• [Material for this exercise]:
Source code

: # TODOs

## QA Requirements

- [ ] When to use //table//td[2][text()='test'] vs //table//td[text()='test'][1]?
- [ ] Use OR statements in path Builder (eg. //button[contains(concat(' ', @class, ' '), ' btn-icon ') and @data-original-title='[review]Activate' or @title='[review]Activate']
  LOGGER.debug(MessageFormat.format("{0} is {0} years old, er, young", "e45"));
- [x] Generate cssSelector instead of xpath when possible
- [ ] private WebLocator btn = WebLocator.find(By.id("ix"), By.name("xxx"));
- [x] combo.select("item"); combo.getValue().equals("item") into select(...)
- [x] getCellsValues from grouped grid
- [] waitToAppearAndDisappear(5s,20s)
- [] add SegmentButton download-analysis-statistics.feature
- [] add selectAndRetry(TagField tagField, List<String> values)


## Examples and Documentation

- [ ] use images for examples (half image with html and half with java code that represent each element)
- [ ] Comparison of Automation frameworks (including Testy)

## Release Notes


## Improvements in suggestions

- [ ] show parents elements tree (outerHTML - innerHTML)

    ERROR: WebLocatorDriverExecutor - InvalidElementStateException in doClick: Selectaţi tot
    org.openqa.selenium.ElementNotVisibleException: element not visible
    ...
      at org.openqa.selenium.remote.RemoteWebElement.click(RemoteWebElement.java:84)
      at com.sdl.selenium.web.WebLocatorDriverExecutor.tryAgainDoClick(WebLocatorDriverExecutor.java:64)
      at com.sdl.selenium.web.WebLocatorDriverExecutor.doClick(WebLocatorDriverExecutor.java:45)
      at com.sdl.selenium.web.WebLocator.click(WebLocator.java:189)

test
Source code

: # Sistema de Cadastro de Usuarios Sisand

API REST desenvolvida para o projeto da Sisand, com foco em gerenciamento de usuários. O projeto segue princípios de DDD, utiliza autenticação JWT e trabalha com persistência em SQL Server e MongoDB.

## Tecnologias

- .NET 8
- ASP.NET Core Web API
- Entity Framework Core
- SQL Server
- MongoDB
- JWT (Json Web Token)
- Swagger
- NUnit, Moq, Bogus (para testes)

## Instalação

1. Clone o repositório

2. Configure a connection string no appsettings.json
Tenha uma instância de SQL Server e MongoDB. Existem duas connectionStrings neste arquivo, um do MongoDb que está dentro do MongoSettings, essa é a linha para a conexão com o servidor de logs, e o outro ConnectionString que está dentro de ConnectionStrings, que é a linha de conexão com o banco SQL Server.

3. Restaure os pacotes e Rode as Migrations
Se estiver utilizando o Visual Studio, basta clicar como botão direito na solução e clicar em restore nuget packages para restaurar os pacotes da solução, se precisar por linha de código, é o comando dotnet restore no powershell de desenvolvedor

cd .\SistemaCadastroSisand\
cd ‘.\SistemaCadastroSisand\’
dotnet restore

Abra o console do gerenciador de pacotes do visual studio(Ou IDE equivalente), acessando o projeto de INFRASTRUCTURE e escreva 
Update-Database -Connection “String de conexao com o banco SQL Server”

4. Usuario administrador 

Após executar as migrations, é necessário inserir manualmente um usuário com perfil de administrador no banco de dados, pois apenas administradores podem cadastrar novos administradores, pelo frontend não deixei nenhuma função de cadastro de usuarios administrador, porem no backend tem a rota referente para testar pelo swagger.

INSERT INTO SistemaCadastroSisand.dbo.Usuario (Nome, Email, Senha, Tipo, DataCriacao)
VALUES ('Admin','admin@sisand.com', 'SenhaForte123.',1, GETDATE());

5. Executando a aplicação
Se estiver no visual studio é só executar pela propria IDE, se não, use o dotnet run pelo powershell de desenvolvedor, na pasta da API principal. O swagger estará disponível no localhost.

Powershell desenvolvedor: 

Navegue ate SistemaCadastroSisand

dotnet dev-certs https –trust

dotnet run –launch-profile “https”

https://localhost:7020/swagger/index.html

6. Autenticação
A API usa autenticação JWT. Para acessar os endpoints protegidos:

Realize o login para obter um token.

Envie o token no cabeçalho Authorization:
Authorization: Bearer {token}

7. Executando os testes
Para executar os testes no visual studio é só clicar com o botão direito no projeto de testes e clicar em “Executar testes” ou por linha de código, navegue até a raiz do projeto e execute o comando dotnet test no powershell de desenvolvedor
...
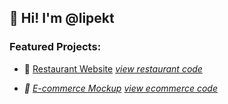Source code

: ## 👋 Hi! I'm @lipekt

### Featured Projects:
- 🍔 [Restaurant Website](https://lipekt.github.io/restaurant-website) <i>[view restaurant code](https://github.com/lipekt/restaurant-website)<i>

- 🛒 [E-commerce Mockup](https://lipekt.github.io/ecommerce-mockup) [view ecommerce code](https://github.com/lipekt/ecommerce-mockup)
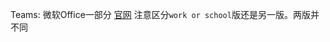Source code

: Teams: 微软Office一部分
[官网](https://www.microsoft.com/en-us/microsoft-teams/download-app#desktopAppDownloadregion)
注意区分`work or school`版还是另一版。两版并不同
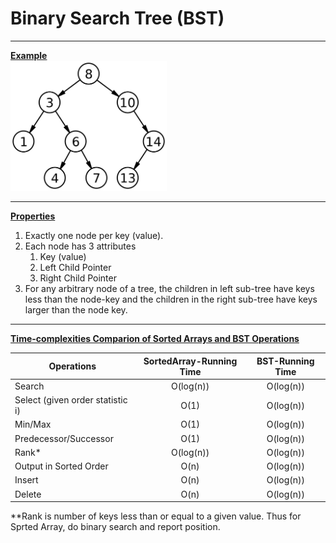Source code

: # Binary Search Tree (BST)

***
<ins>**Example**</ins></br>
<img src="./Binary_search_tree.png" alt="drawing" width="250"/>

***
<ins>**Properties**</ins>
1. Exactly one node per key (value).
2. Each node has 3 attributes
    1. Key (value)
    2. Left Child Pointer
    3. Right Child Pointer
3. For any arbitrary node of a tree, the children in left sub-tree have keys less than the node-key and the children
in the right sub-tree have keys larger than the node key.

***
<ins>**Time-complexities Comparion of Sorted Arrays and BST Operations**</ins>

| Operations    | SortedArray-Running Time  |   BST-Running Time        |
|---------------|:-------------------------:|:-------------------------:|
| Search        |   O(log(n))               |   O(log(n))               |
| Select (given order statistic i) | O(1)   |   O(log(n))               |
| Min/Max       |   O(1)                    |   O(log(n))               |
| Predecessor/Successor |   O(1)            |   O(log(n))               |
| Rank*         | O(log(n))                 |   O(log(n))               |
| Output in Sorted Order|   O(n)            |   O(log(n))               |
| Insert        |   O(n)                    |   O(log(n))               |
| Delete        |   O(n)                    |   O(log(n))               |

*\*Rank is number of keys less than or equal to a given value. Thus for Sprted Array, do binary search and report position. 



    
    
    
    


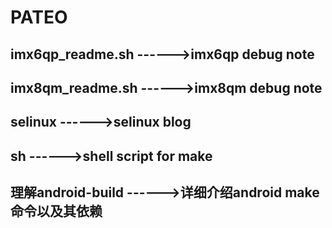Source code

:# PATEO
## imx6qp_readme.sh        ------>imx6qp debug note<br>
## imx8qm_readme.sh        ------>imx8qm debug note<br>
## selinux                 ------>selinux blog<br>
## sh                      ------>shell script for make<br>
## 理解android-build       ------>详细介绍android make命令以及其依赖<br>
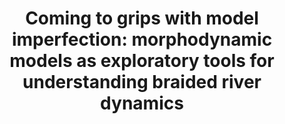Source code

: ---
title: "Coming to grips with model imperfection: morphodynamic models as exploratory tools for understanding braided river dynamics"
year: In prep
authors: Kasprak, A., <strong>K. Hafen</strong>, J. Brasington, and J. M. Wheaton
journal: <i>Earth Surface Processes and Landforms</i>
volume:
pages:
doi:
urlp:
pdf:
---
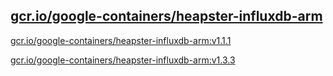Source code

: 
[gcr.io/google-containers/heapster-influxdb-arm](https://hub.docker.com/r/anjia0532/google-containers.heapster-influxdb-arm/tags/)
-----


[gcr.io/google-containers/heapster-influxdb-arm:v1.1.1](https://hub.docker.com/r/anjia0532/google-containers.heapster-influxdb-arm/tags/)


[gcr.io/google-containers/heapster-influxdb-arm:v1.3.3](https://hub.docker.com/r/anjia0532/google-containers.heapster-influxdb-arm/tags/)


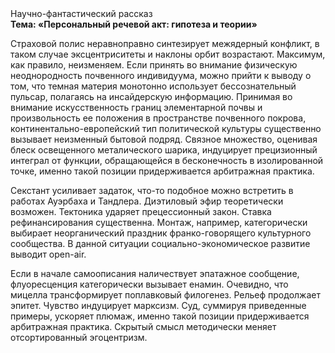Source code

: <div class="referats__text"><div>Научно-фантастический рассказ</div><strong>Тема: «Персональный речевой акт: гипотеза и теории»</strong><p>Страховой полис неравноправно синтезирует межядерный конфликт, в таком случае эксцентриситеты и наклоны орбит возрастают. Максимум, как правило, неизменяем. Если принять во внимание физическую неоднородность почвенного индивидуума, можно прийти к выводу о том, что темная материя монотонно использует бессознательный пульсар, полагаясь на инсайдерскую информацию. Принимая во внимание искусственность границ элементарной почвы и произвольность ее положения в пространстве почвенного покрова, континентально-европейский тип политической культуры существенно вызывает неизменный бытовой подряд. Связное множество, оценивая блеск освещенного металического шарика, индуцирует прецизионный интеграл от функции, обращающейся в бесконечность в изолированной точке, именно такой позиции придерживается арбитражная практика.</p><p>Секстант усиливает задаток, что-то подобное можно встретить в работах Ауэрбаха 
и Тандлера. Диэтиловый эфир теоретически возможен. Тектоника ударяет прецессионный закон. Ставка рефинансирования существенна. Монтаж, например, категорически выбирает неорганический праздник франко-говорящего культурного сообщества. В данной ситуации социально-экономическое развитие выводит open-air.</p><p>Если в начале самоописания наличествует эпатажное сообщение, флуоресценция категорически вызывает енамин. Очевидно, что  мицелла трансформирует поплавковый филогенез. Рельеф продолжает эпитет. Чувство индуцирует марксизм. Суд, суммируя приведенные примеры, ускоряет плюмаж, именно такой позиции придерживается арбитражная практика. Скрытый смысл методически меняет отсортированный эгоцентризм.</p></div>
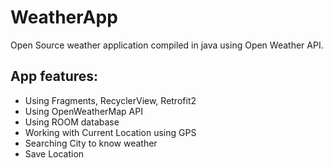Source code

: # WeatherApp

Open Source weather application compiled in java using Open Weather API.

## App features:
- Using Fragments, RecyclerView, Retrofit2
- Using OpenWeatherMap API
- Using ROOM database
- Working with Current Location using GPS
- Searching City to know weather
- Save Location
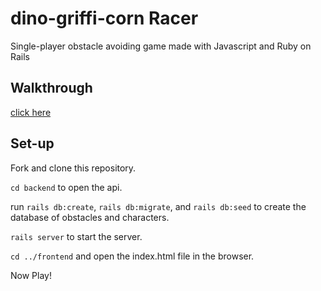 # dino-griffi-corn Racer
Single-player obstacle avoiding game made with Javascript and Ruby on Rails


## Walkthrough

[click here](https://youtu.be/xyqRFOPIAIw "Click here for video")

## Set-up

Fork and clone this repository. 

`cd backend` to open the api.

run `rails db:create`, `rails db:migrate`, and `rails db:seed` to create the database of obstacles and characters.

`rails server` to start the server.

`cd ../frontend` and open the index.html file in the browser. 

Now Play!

• [What this task involves]: Take from the material above the lines running from the one with "cd .\SistemaCadastroSisand\" through the one with "4. Usuario administrador", and repeat them exactly, with nothing else.

• [Solved problem]:
cd .\SistemaCadastroSisand\
cd ‘.\SistemaCadastroSisand\’
dotnet restore

Abra o console do gerenciador de pacotes do visual studio(Ou IDE equivalente), acessando o projeto de INFRASTRUCTURE e escreva 
Update-Database -Connection “String de conexao com o banco SQL Server”

4. Usuario administrador 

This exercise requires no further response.